▶ [INFORMATION SUPPLIED]
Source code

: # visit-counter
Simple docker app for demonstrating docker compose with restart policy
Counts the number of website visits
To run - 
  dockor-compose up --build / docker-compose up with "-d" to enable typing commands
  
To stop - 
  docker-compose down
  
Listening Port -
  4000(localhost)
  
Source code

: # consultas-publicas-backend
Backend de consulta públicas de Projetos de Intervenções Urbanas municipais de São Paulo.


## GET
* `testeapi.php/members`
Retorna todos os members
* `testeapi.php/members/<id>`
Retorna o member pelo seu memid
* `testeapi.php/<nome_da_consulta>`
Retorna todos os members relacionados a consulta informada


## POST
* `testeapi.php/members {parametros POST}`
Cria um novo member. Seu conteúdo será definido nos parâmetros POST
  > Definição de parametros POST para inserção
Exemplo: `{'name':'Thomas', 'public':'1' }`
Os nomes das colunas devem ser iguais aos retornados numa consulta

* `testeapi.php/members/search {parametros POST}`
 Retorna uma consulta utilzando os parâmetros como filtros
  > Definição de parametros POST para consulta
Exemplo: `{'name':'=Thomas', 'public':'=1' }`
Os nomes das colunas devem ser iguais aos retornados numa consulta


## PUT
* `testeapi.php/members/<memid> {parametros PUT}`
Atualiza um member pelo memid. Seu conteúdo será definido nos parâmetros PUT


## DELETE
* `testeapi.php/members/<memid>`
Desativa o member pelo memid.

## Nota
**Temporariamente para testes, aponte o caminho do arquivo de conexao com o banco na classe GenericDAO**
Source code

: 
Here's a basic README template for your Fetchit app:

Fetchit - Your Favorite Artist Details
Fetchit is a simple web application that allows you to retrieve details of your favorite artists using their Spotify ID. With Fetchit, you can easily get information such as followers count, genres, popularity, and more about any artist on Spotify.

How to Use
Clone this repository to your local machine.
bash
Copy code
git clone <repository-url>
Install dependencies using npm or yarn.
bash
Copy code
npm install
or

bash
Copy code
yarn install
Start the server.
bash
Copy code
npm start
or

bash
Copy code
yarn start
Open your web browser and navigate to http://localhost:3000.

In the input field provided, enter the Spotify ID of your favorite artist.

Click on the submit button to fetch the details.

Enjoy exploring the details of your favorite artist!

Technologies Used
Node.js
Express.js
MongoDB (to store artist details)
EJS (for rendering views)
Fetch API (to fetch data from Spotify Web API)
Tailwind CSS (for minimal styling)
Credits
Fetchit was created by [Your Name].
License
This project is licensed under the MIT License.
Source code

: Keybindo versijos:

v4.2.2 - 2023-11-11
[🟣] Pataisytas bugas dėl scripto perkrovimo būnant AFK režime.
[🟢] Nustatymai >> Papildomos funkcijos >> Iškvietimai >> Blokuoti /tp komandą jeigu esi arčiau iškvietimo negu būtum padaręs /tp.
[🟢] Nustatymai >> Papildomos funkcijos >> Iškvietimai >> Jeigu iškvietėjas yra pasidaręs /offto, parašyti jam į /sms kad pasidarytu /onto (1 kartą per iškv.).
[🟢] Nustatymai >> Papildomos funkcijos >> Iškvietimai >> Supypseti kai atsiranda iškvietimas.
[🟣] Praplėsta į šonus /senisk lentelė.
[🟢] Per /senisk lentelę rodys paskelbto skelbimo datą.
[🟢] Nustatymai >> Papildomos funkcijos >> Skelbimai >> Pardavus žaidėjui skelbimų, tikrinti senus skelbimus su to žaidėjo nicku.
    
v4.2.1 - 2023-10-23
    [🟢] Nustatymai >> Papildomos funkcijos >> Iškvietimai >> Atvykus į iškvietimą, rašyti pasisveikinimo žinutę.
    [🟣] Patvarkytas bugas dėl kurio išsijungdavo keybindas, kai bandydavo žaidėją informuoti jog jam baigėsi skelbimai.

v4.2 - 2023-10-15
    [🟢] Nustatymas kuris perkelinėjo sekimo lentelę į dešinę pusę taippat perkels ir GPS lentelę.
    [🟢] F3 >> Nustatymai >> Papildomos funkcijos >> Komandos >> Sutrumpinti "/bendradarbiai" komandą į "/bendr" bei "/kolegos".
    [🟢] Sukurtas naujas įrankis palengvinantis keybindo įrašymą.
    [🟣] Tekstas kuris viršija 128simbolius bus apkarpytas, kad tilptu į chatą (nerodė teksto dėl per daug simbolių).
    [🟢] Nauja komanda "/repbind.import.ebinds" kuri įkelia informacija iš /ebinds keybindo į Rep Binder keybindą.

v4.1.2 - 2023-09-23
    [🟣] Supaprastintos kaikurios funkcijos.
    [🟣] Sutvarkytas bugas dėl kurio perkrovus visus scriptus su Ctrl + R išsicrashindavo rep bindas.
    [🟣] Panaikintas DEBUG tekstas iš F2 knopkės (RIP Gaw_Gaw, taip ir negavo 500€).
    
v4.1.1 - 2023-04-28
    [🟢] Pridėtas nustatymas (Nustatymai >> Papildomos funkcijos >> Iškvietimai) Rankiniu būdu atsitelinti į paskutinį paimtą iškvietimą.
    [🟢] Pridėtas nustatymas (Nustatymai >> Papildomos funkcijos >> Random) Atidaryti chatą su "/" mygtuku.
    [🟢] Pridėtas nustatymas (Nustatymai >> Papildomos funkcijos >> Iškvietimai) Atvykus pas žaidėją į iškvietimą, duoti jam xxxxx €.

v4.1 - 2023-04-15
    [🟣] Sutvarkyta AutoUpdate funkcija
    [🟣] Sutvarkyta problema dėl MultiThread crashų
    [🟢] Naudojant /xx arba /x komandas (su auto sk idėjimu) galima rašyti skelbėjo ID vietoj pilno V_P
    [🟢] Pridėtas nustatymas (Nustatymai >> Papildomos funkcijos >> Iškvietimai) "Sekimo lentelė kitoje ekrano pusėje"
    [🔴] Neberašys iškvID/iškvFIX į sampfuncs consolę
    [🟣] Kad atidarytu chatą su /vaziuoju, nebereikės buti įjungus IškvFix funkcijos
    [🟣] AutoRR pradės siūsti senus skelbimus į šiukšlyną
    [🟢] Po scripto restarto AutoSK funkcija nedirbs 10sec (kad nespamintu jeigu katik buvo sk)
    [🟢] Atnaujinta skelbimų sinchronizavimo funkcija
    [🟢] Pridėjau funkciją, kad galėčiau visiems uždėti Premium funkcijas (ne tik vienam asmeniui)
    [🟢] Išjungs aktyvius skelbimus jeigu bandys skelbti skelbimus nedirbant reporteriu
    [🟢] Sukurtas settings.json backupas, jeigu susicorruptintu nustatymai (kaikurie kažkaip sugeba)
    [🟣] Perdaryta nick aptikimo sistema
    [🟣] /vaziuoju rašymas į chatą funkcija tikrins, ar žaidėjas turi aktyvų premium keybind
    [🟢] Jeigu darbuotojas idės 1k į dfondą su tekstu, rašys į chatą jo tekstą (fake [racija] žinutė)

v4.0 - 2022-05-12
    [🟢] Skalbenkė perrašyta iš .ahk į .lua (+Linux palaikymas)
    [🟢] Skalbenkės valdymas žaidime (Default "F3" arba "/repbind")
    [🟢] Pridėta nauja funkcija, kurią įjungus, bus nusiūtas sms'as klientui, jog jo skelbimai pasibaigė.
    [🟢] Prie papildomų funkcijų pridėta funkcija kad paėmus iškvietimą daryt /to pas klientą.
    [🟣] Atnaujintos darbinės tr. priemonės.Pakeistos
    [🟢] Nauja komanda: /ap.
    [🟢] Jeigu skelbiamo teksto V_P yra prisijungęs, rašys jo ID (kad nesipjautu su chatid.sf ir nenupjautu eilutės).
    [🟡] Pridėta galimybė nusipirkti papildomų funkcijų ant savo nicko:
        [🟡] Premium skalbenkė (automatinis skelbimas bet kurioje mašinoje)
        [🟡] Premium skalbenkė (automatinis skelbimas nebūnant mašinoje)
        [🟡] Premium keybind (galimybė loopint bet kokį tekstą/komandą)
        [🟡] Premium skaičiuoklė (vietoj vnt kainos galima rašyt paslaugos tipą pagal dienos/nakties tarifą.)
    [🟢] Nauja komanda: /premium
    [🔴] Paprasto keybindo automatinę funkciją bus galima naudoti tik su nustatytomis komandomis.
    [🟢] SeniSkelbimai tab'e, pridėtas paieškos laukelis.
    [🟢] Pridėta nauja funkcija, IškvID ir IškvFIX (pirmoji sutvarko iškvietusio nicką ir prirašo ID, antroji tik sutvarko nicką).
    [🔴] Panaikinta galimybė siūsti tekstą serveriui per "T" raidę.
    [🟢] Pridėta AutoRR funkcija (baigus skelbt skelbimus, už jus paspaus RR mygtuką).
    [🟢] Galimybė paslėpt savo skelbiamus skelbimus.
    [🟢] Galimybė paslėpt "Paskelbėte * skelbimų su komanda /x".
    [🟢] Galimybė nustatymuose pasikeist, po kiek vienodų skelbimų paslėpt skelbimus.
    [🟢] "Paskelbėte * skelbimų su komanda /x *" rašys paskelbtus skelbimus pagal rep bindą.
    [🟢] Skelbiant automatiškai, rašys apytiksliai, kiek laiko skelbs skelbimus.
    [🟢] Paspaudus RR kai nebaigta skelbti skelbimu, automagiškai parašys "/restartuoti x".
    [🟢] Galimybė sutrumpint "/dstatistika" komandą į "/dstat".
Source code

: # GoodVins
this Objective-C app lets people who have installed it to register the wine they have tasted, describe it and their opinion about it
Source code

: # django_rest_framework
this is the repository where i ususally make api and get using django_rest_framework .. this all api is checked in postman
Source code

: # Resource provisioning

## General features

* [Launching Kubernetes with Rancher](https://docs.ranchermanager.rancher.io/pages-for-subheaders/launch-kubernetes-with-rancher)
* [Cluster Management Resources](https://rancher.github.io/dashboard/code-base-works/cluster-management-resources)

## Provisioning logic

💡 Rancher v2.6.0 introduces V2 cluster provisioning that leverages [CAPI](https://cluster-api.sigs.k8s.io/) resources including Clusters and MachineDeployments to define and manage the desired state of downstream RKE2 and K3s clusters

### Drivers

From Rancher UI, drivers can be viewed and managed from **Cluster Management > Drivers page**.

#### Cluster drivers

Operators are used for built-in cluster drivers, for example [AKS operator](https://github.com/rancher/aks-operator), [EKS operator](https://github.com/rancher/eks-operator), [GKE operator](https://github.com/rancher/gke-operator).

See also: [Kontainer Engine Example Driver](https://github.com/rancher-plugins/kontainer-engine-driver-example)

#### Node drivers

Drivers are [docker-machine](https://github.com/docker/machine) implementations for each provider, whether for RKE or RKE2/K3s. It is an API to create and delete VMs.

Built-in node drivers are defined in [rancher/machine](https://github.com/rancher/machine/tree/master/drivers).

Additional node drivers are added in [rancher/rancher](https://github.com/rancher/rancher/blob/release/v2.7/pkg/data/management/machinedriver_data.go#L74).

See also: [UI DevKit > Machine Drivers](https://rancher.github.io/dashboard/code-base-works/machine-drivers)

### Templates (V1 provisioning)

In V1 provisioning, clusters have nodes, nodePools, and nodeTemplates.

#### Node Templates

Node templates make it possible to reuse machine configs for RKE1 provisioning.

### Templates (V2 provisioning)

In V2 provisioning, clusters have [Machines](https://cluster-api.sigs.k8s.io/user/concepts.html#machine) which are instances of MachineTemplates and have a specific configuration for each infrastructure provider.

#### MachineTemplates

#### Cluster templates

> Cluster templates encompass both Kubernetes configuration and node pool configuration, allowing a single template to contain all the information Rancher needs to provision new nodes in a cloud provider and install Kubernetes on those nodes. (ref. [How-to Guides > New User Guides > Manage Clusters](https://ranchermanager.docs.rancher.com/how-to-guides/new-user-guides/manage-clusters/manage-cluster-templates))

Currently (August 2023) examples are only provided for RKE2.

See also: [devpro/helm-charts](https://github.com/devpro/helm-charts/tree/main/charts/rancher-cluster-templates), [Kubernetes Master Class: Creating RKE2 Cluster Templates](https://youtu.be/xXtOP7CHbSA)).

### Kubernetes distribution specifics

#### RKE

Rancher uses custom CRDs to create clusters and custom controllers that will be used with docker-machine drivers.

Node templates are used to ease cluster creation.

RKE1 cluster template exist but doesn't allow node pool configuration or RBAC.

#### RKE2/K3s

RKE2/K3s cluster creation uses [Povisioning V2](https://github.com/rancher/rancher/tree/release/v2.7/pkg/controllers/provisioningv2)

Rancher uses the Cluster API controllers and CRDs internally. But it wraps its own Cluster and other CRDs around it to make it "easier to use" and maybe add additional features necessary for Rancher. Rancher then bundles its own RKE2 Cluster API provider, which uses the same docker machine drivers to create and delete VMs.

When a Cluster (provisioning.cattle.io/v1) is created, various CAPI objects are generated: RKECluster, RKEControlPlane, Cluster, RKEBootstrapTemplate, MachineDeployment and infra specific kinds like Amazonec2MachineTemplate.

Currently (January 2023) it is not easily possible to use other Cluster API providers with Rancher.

▶ [REQUIRED ACTION]
Reproduce the listing word for word from its first line up to and including the line with "4000(localhost)". Give no other lines.

▶ [RESPONSE AREA]
Source code

: # visit-counter
Simple docker app for demonstrating docker compose with restart policy
Counts the number of website visits
To run - 
  dockor-compose up --build / docker-compose up with "-d" to enable typing commands
  
To stop - 
  docker-compose down
  
Listening Port -
  4000(localhost)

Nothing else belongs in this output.